15. SIMD 1,2

이세진·2022년 4월 3일

Computer Science

생성일: 2021년 11월 25일 오후 9:43

SIMD Processing: Exploiting Regular (Data) Parallelism

  • SIMD : Single instruction operates on multiple data elements
    • Array processor
    • Vector processor

Data Parallelism

  • Concurrency arises from performing the same operation on different pieces of data
    • Single instruction multiple data (SIMD)
  • Constrast with thread ("control") parallelism
  • SIMD exploits operation-level parallelism on different data
  • SIMD works best when dealing with arrays in for loops. Hence, for parallelism to work in SIMD, there must be a great deal of identically structured data, which is called data-level parallelism

SIMD Processing

  • Single instruction operates on multiple data elements
  • In time or in space
  • Time-space duality
    • Array processor : Instruction operates on multiple data elements at the same time using different spaces
    • Vector processor : Instruction operates onf multiple data elements in consecutive time steps using the same space

Vector Registers

  • Each vector data register holds N M-bit values
    • Each register stores a vector
    • Not a (single) scalar value as we saw before

Array vs. Vector Processors

SIMD Array Processing vs.

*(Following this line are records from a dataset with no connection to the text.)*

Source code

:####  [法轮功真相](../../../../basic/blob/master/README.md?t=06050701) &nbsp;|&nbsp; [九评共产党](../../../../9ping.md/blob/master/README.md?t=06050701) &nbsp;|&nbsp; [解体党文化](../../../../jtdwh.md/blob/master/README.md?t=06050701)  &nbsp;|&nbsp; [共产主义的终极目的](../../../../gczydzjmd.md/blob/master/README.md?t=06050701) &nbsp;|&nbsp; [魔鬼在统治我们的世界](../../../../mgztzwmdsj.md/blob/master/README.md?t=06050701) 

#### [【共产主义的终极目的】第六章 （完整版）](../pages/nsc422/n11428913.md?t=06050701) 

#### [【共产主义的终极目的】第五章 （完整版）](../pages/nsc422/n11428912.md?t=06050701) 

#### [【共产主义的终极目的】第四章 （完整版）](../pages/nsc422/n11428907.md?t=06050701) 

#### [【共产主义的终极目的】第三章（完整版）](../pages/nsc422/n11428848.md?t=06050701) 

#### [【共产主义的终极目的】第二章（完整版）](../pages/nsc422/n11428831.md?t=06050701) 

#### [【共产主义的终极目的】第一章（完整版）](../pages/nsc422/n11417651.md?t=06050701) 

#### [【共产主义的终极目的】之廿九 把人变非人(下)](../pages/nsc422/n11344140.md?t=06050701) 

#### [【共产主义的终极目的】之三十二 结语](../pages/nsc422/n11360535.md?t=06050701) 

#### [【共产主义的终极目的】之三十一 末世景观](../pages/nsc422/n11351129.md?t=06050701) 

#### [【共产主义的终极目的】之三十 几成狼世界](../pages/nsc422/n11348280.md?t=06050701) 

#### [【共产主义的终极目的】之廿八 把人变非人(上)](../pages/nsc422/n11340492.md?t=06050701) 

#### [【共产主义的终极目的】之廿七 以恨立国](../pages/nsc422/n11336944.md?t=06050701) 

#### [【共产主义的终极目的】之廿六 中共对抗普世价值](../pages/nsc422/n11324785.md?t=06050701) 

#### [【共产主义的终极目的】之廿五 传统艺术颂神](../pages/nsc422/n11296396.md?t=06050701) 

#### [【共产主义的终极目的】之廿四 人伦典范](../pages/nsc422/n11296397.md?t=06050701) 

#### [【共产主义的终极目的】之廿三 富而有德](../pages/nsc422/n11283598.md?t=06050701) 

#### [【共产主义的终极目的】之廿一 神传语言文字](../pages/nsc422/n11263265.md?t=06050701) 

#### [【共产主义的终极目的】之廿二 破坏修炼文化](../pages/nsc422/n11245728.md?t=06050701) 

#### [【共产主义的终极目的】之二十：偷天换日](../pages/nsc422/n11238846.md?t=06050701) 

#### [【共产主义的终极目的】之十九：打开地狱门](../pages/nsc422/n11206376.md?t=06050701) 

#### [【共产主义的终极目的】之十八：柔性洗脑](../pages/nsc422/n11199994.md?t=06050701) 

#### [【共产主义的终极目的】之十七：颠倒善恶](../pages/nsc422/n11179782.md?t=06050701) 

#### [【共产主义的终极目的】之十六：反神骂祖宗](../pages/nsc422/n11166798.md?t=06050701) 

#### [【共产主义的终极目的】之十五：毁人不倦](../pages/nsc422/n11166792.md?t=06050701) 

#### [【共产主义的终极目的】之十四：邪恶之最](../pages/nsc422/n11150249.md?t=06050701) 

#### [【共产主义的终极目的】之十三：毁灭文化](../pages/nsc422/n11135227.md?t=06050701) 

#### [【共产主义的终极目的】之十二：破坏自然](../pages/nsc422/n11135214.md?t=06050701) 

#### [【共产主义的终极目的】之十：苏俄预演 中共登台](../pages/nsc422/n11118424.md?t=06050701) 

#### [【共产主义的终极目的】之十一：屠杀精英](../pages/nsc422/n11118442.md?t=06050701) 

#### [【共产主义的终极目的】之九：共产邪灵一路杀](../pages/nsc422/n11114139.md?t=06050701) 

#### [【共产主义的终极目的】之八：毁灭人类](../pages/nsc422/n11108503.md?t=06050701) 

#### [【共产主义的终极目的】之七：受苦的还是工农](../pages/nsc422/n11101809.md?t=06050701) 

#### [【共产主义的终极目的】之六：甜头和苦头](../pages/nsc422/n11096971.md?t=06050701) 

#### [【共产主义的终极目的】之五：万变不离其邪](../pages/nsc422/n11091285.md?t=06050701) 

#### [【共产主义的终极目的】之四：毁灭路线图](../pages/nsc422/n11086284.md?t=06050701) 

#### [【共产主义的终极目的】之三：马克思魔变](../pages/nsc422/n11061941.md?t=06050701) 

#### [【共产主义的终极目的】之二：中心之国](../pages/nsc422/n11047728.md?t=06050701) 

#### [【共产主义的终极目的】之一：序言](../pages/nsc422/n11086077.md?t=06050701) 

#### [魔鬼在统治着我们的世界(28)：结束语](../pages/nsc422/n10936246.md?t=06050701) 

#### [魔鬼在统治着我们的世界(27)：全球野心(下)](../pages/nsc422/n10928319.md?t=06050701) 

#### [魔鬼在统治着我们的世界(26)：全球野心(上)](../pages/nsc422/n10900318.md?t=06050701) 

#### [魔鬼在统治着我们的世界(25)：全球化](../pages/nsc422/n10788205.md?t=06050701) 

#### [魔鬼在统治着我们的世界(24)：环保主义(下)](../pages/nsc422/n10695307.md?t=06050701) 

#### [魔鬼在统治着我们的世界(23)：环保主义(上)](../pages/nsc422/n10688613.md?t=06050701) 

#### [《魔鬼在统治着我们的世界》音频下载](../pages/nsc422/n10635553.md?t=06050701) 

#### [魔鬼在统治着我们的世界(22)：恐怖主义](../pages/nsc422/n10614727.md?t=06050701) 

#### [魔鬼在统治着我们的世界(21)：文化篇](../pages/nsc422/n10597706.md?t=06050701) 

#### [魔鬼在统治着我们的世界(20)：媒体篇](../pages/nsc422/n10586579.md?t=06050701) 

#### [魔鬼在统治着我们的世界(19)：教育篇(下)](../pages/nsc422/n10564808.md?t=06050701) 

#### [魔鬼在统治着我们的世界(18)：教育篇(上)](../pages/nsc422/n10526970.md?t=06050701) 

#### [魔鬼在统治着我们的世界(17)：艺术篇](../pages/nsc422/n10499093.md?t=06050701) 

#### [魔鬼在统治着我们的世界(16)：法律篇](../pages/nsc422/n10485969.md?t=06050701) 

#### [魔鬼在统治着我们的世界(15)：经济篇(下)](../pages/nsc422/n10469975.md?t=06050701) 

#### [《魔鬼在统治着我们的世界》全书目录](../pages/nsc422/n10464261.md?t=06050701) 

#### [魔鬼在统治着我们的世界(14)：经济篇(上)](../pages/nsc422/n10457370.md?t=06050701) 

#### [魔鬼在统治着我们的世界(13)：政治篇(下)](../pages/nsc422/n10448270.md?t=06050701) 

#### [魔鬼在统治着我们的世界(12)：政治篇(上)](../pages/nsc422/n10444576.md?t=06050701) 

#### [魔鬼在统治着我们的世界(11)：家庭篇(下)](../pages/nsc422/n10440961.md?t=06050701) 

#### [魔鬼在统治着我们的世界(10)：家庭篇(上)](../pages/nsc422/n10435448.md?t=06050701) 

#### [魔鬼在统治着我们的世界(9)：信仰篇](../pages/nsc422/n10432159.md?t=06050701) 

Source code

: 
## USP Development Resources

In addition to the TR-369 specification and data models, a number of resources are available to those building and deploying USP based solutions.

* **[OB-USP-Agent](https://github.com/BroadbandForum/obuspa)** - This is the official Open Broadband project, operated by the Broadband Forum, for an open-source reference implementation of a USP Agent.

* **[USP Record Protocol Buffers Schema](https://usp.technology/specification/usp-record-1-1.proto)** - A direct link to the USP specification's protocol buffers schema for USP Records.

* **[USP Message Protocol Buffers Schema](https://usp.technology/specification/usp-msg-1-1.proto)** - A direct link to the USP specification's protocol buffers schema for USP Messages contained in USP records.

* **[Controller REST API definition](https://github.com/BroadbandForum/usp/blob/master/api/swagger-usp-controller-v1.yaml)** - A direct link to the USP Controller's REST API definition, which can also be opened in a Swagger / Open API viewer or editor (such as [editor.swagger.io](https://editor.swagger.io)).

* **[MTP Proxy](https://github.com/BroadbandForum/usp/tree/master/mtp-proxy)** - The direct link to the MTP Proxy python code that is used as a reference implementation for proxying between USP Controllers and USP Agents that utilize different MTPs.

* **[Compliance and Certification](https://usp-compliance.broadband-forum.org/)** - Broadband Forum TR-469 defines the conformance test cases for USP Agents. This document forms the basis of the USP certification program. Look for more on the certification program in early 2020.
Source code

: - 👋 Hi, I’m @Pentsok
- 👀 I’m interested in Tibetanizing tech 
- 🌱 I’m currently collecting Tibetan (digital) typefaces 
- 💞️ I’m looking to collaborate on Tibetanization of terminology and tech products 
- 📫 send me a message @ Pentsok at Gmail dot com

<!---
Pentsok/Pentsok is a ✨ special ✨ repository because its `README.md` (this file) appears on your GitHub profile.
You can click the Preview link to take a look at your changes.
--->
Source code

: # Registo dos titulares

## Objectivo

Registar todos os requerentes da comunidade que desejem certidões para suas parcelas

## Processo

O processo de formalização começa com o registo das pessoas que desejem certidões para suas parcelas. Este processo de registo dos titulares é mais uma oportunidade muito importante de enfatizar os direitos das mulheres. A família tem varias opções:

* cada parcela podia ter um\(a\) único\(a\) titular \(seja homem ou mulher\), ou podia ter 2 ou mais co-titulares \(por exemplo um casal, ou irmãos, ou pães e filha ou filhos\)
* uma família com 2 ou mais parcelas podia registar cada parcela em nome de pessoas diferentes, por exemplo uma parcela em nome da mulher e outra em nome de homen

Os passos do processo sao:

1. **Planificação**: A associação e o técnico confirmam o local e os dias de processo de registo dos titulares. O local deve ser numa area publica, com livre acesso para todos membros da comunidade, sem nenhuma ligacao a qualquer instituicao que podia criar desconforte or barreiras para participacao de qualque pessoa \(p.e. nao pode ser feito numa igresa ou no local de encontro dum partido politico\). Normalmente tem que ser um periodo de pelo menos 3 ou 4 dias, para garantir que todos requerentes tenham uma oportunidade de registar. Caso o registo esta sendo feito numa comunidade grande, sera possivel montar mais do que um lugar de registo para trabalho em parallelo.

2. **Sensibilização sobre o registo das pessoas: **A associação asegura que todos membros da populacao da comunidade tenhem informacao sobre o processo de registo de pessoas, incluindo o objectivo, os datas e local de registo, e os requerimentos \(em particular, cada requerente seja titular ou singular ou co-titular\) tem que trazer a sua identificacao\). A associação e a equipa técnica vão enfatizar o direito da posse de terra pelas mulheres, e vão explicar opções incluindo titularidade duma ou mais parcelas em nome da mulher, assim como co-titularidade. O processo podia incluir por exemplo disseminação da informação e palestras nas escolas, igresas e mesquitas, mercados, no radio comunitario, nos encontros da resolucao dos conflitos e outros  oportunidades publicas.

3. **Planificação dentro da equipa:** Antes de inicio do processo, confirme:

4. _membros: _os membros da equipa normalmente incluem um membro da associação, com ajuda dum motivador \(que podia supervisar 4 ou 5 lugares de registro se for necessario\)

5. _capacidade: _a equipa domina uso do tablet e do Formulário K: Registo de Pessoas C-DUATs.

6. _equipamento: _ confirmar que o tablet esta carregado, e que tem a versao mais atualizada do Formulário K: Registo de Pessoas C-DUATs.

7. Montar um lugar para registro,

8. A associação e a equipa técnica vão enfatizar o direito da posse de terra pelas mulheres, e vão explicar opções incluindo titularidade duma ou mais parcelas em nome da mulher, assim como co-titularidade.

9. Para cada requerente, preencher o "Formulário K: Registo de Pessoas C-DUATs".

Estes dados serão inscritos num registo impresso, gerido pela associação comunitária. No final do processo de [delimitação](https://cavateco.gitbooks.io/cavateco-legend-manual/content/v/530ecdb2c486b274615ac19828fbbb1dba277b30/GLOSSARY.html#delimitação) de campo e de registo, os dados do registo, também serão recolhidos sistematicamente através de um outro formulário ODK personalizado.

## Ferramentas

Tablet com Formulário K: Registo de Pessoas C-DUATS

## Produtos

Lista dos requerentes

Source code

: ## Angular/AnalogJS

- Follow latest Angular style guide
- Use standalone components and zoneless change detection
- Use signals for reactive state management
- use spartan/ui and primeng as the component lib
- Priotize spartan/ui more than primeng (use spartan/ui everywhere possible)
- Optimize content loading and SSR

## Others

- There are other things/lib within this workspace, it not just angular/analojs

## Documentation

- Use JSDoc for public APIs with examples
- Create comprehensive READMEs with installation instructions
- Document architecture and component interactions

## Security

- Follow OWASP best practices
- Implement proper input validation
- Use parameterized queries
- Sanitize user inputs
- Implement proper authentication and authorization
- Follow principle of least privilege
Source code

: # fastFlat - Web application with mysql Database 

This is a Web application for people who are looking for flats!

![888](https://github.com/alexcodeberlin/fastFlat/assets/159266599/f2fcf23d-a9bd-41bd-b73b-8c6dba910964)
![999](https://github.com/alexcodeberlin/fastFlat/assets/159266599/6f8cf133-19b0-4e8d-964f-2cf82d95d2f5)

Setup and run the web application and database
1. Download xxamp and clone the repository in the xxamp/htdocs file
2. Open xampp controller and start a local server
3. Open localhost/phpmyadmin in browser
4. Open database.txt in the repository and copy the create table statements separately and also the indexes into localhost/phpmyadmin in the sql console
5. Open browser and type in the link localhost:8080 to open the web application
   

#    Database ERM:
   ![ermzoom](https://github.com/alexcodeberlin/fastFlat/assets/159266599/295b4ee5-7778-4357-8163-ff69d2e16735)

VLIW

  • VLIW : Multiple independent operations packed together by the compiler
  • Array processor : Single operation on multiple (different) data elements


SIMD Array processing

Vectror Processors 1

  • Vector : one-dimensional array of nubmers
  • 과학/상업 프로그램에서 많이 사용
    //예를 들어
    	C[i] = (A[i]+B[i])/2
  • Vector Processor : 명령어가 Scalar value가 아닌 벡터에 대해 작동하는 프로세서
  • Basic requirements (Register)
    • load/store values ⇒ vector register (contain vectors)
    • operate on vectors of different lengths ⇒ vector length register (VLEN)
    • Elements of a vector might be stored apart from each other in memory ⇒ vector stride register(VSTR)
      • Stride : distance in memory between two elements of a vector

Vector Stride Example : Matrix Multiply

Vector Processors 2

  • A vector instruction performs an operation on each element in consecutive cycles
    • Vector functional units are pipelined
    • Each pipeline stage operates on a different data element
  • Vector instructions allow deeper pipeline
    • No intra-vector dependencies ⇒ no hardware interlocking needed whithin a vector
    • No control flow within a vector
    • Known stride allows easy address calculation for all vector elements (load하기 쉬움)
  • 장점
    • No dependencies within a vector
      • Pipelining & parallelization work really well
      • Can have very deep pipelines (without the penalty of deep pipelines)
    • Each instruction generates a lot of work (i.e., operations)
      • Reduces instruction fetch bandwidth requirements
      • Amortizes(상각하다) instruction fetch and control overhead over many data ⇒ Leads to high energy efficiency per operation
    • No need to explicitly code loops
      • Fewer branches in the instruction sequence
    • Highly regular memory access pattern
  • 단점
    • Works (only) if parallelism is regular (data/SIMD parallelism) ⇒ very inefficient if parallelism is irregular
  • Limitations
    • Memory (bandwidth) can easily become a bottleneck, especially if
      1. compute/memory operation balance is not maintained
      2. data is not mapped appropriately to memory banks

Vector Registers

  • Each vector data register holds N M-bit values
  • Vector control registers: VLEN, VSTR, VMASK
  • Maximum VLEN can be N
  • Vector Mask Register (VMASK)
    • Indicates which elements of vector to operate on
    • Set by vector test instructions (e.g., VMASK[i] = (Vk[i] == 0))

Vector Functional Units

  • Use a deep pipeline to execute element operations ⇒fast clock cycle
  • Control of deep pipeline is simple because elements in vector are independent

Loading/Storing Vectors from/to Memory

  • Elements separated from each other by a constant distance (stride)
  • Assume stride = 1 for now
  • Elements can be loaded in consecutive cycles if we can start the load of one element per cycle
  • Question: How do we achieve this with a memory that takes more than 1 cycle to access? ⇒ Bank the memory; interleave the elements across banks

Memory Banking

  • Memory is divided into banks that can be accessed independently; banks share address and data buses (to minimize pin cost)
  • Can start and complete one bank access per cycle
  • Can sustain N parallel accesses if all N go to different banks

Vector Memory System

  • Next address = Previous address + Stride
  • If (stride == 1) && (consecutive elements interleaved across banks) && (number of banks ≥ bank latency) , then
    • we can sustain 1 elements/cycle throughput
  • Strides need to be relatively prime to the number of memory banks

Scalar Code Example : Element-Wise Avg.

여기서 SHFR R7 = R6 >> 1은 2로 나눈다는 뜻이다 Why? 2진수에서 오른쪽으로 한칸씩 밀면 2로 나눈 수가 된다. (0100 ⇒ 0010은 4 ⇒ 2)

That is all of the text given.